### Your assignment
How many lines of the entries below include the word "name"? Answer with the number alone.

::: Dataset extract

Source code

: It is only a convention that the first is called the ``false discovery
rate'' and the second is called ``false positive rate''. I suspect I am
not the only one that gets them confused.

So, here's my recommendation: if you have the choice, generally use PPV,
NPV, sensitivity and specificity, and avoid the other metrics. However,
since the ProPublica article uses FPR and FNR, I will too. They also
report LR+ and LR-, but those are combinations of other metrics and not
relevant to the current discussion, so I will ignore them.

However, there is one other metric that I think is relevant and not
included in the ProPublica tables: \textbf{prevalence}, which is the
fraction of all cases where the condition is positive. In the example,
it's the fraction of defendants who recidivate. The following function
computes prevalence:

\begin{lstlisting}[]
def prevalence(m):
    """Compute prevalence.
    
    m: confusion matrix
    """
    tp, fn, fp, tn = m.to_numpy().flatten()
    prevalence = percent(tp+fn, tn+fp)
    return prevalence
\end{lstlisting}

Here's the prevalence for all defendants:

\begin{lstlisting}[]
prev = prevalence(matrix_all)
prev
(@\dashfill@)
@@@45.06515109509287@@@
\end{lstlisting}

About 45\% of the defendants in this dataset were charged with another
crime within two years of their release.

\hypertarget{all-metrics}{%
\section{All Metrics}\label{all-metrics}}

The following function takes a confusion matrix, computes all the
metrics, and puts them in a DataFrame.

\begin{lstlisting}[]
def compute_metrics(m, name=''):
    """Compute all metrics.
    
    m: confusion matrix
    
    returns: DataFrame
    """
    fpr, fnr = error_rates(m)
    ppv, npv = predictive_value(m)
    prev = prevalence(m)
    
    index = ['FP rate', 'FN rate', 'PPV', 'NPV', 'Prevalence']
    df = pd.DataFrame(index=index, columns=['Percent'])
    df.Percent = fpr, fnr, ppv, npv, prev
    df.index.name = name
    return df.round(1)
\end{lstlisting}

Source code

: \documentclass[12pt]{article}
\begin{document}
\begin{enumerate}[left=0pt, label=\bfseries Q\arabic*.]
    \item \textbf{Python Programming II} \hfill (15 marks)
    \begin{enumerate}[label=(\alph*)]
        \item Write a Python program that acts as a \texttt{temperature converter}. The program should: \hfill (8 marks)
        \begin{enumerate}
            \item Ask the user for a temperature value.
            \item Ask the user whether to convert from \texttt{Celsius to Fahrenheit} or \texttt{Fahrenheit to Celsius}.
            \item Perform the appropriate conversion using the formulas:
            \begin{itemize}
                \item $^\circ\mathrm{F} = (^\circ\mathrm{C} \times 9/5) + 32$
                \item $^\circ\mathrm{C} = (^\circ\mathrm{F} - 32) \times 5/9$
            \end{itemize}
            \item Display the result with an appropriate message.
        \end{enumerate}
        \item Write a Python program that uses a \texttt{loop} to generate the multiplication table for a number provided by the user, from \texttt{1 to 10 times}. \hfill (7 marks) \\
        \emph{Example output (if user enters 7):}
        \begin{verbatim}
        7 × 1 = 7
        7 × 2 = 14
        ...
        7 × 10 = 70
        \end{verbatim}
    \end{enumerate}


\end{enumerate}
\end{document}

::::::

### Result for this exercise
2